‘My favourite quote from Saul Alinsky’, begins Maurice Glasman, ‘is his definition of a liberal as someone who walks out of the room before the argument begins.’ It is not something that Glasman himself could easily be accused of, while the reference to Alinsky, the founder of modern community organising, is an unsurprising one. Until he was offered a peerage by Ed Miliband in the new year’s honours list, Glasman, a lecturer in political theory at London Metropolitan University, was perhaps best known for his decade-long work with London Citizens and its Living Wage campaign.
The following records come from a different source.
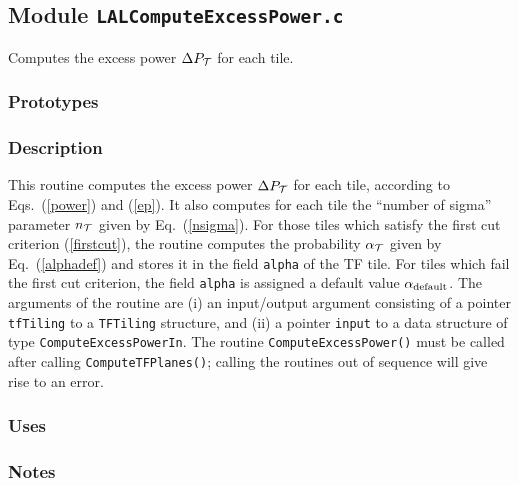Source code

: \vfill{\footnotesize}

\newpage
\subsection{Module \texttt{LALComputeExcessPower.c}}
\label{ss:LALComputeExcessPower.c}

Computes the excess power $\Delta P_{\cal T}$ for each tile.

\subsubsection*{Prototypes}
\vspace{0.1in}


\subsubsection*{Description}

This routine computes the excess power $\Delta
P_{\cal T}$ for each tile, according to Eqs.\ (\ref{power}) and (\ref{ep}).
It also computes for each tile the ``number of sigma'' parameter $n_{\cal T}$
given by Eq.\ (\ref{nsigma}).  For those tiles which satisfy the first cut
criterion (\ref{firstcut}), the routine computes the probability $\alpha_{\cal
T}$ given by Eq.\ (\ref{alphadef}) and stores it in the field \verb+alpha+ of
the TF tile.  For tiles which fail the first cut criterion, the field
\verb+alpha+ is assigned a default value $\alpha_{\rm default}$.  The
arguments of the routine are (i) an input/output argument consisting of a
pointer \verb+tfTiling+ to a \verb+TFTiling+ structure, and (ii) a pointer
\verb+input+ to a data structure of type \verb+ComputeExcessPowerIn+.  The
routine \verb+ComputeExcessPower()+ must be called after calling
\verb+ComputeTFPlanes()+; calling the routines out of sequence will give rise
to an error.

\subsubsection*{Uses}

\subsubsection*{Notes}

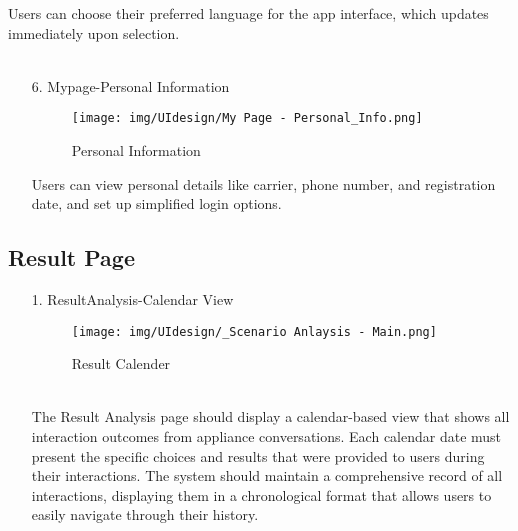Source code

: \documentclass[conference]{IEEEtran}
\begin{document}
\begin{enumerate}
\begin{itemize}
\begin{itemize}
\begin{enumerate}
\begin{enumerate}
    Users can choose their preferred language for the app interface, which updates immediately upon selection. \\ \\
\end{enumerate}

\begin{enumerate}
    \item[6.] Mypage-Personal Information
    \begin{figure}[h]
        {\centering
        \hspace{4cm}
        \begin{minipage}{0.4\columnwidth}
            \texttt{[image: img/UIdesign/My Page - Personal\_Info.png]}
            \caption{Personal Information}
        \end{minipage}}
    \end{figure}

    Users can view personal details like carrier, phone number, and registration date, and set up simplified login options.
\end{enumerate}


\subsection{Result Page}
    \begin{enumerate}
        \item[1.] ResultAnalysis-Calendar View
        \begin{figure}[h]
        {\centering
        \hspace{4cm}
        \begin{minipage}{0.4\columnwidth}
            \texttt{[image: img/UIdesign/\_Scenario Anlaysis - Main.png]}
            \caption{Result Calender}
        \end{minipage}}
    \end{figure}
        \\ The Result Analysis page should display a calendar-based view that shows all interaction outcomes from appliance conversations. Each calendar date must present the specific choices and results that were provided to users during their interactions. The system should maintain a comprehensive record of all interactions, displaying them in a chronological format that allows users to easily navigate through their history.\\
    \end{enumerate}
    

\end{enumerate}
\end{itemize}
\end{itemize}
\end{enumerate}
\end{document}
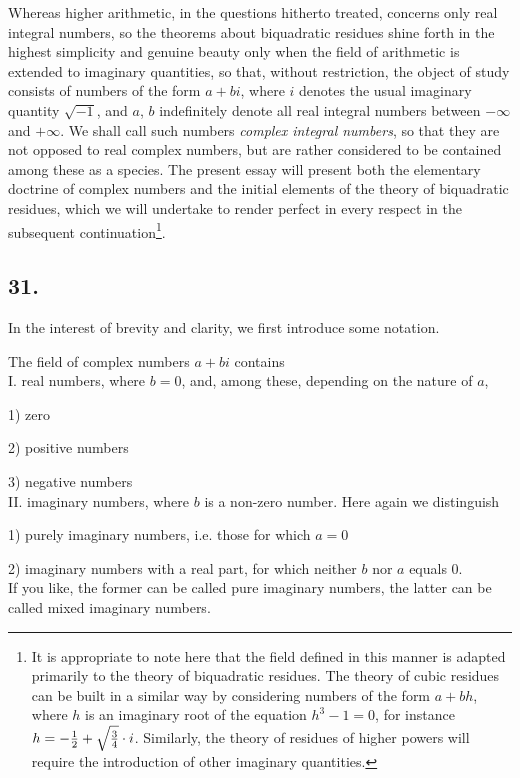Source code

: \documentclass[twoside,12pt]{memoir}
\let\oldfrac\frac
\def\frac#1#2{\mathchoice{\tfrac{#1}{#2}}{\oldfrac{#1}{#2}}{\genfrac{}{}{}{2}{#1}{#2\mathstrut}}{\genfrac{}{}{}{3}{#1}{#2\mathstrut}}}
\begin{document}
Whereas higher arithmetic, in the questions hitherto treated, concerns only real integral numbers, so the theorems about biquadratic residues shine forth in the highest simplicity and genuine beauty only when the field of arithmetic is extended to imaginary quantities, so that, without restriction, the object of study consists of numbers of the form \(a+b i\), where \(i\) denotes the usual imaginary quantity \(\sqrt{-1}\), and \(a\), \(b\) indefinitely denote all real integral numbers between \(-\infty\) and \(+\infty\). We shall call such numbers \textit{complex integral numbers}, so that they are not opposed to real complex numbers, but are rather considered to be contained among these as a species. The present essay will present both the elementary doctrine of complex numbers and the initial elements of the theory of biquadratic residues, which we will undertake to render perfect in every respect in the subsequent continuation\footnote{It is appropriate to note here that the field defined in this manner is adapted primarily to the theory of biquadratic residues. The theory of cubic residues can be built in a similar way by considering numbers of the form \(a+b h\), where \(h\) is an imaginary root of the equation \(h^{3}-1=0\), for instance \(h=-\frac{1}{2}+\sqrt{\frac{3}{4}} \cdot i\).  Similarly, the theory of residues of higher powers will require the introduction of other imaginary quantities.}.
%

\subsection*{31.}

In the interest of brevity and clarity, we first introduce some notation.

The field of complex numbers \(a+bi\) contains\\
I. real numbers, where \(b=0\), and, among these, depending on the nature of \(a\),

1) zero

2) positive numbers

3) negative numbers\\
II. imaginary numbers, where \(b\) is a non-zero number. Here again we distinguish

1) purely imaginary numbers, i{.}e{.} those for which \(a=0\)

2) imaginary numbers with a real part, for which neither \(b\) nor \(a\) equals 0.\\
If you like, the former can be called pure imaginary numbers, the latter can be called mixed imaginary numbers.
%
\end{document}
But now, as he finds himself somewhat unexpectedly on the Lords’ benches, Glasman is ready to have that argument. Indeed, he describes ‘blue Labour’, the body of ideas developed by Glasman, fellow academics Marc Stears and Jonathan Rutherford, and Dagenham MP Jon Cruddas, as ‘a completely agitational idea to provoke a conversation about what went wrong with the Blair project’.
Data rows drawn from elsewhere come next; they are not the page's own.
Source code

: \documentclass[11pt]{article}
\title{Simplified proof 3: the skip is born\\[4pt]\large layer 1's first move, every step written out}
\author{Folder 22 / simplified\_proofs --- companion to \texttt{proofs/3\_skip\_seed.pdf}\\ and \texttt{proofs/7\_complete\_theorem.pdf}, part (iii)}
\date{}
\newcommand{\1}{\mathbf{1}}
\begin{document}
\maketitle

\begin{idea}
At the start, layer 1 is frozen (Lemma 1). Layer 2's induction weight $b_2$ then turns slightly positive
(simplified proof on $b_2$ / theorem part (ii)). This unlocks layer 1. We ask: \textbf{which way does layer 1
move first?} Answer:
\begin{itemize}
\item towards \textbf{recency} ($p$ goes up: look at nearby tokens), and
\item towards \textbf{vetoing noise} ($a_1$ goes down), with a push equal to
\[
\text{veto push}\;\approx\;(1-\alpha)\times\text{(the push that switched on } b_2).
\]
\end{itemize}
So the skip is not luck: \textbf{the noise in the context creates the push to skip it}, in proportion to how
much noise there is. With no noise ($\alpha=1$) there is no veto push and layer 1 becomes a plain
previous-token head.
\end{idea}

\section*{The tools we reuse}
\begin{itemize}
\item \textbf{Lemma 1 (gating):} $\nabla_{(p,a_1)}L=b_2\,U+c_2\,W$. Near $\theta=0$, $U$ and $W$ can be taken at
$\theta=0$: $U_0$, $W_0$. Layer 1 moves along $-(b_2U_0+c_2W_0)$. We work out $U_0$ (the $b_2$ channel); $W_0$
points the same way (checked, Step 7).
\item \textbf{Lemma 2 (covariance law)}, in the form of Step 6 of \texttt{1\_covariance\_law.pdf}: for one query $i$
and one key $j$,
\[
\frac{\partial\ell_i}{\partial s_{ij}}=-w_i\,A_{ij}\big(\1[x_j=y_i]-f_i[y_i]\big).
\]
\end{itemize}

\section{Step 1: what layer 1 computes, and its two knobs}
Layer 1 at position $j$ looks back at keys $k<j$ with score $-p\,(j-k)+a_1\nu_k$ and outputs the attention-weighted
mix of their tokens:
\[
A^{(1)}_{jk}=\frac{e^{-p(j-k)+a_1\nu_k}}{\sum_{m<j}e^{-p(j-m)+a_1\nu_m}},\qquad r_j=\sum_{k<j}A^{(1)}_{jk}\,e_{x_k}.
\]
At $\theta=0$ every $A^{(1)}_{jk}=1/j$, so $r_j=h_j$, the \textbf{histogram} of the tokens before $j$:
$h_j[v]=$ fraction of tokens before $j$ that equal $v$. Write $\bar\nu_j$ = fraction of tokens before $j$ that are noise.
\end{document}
While Glasman’s thinking has begun to pepper the speeches of Labour’s leader, to whom he acts as an informal adviser, he is not an unalloyed critic of New Labour: ‘In the early Blair days’, he suggests, ‘there was very strong language about family, there was a very strong commitment to what he called Christian socialism, there was a very strong discourse on responsibility and the work ethic, there was a real love of the history of the Labour movement, there was a real understanding of … the daily experience of people’s lives. There was a real combination of tradition and modernisation and I think the key to Blair’s success was that alchemy.’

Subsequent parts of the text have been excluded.